# The problem
Below are the records; copy out every line that holds the word "finally".

# Entries shown
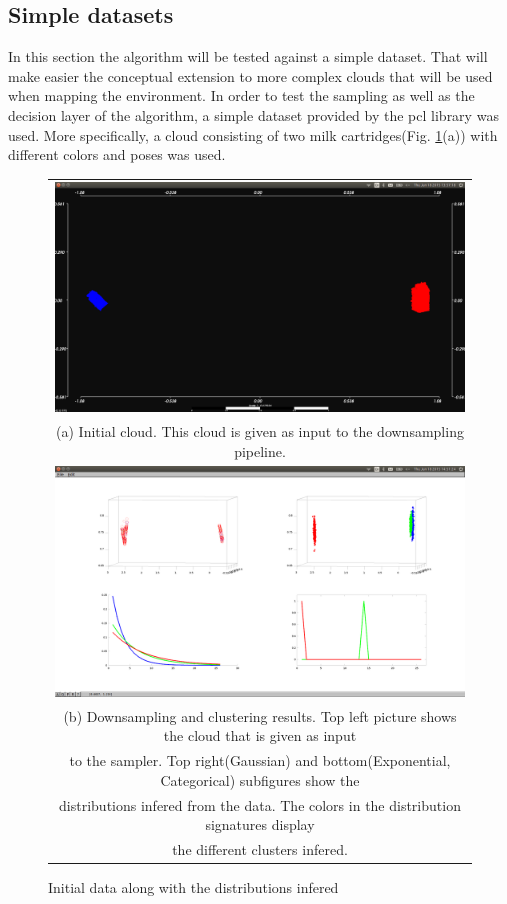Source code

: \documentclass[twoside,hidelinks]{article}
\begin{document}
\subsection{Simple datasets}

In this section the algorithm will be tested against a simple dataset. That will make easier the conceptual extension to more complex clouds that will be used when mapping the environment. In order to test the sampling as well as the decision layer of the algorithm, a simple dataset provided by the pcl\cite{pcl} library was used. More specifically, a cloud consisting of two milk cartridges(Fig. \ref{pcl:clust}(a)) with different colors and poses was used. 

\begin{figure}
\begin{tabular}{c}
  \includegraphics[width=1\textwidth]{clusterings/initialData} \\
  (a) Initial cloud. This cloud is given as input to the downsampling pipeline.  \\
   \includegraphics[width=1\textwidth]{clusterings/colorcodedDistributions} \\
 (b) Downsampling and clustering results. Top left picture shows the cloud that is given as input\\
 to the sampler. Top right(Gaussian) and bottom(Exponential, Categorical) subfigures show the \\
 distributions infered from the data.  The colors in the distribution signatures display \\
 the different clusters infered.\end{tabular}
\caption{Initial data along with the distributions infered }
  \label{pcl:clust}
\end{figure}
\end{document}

...

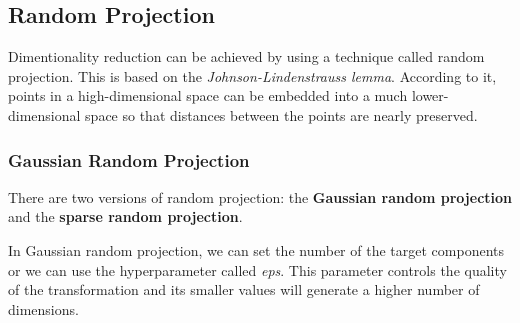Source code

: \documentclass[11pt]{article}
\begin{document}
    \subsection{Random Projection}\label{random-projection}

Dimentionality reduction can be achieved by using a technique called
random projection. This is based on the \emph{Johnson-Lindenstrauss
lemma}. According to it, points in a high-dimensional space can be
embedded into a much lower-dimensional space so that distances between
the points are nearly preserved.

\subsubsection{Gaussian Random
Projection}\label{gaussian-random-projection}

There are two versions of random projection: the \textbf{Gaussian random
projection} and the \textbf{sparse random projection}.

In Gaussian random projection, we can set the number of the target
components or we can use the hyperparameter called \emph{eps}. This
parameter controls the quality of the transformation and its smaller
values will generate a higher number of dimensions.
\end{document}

---

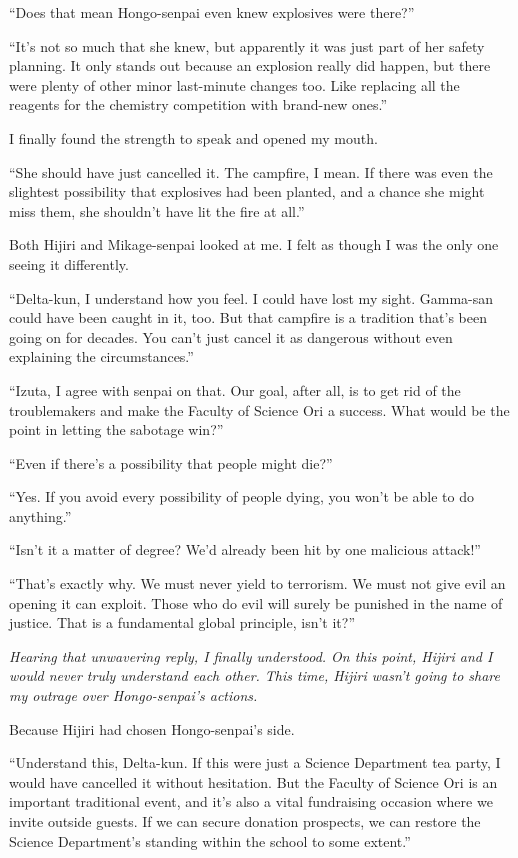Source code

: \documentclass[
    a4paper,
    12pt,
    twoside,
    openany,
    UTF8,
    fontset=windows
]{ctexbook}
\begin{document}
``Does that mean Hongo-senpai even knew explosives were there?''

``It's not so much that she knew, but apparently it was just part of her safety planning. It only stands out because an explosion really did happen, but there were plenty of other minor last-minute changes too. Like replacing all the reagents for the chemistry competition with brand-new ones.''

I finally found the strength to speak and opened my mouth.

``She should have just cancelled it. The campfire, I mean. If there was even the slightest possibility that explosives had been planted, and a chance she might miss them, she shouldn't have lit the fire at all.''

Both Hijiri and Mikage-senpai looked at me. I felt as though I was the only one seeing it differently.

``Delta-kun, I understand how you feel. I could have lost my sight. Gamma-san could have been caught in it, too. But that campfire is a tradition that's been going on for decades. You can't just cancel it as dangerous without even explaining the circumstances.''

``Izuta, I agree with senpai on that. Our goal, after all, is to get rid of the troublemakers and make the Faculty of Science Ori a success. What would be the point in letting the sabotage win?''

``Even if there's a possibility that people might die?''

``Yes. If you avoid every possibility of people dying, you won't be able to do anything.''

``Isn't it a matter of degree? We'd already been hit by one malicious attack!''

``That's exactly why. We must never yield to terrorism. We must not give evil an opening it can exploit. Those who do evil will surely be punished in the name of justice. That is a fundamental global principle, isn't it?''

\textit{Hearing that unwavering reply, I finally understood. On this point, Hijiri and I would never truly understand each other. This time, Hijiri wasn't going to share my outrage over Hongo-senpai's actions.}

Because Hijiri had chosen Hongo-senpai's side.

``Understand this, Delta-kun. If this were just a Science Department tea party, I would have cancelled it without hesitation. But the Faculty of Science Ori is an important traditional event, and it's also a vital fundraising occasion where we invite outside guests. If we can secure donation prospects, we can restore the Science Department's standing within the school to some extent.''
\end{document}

# Problem solution
I finally found the strength to speak and opened my mouth.
\textit{Hearing that unwavering reply, I finally understood. On this point, Hijiri and I would never truly understand each other. This time, Hijiri wasn't going to share my outrage over Hongo-senpai's actions.}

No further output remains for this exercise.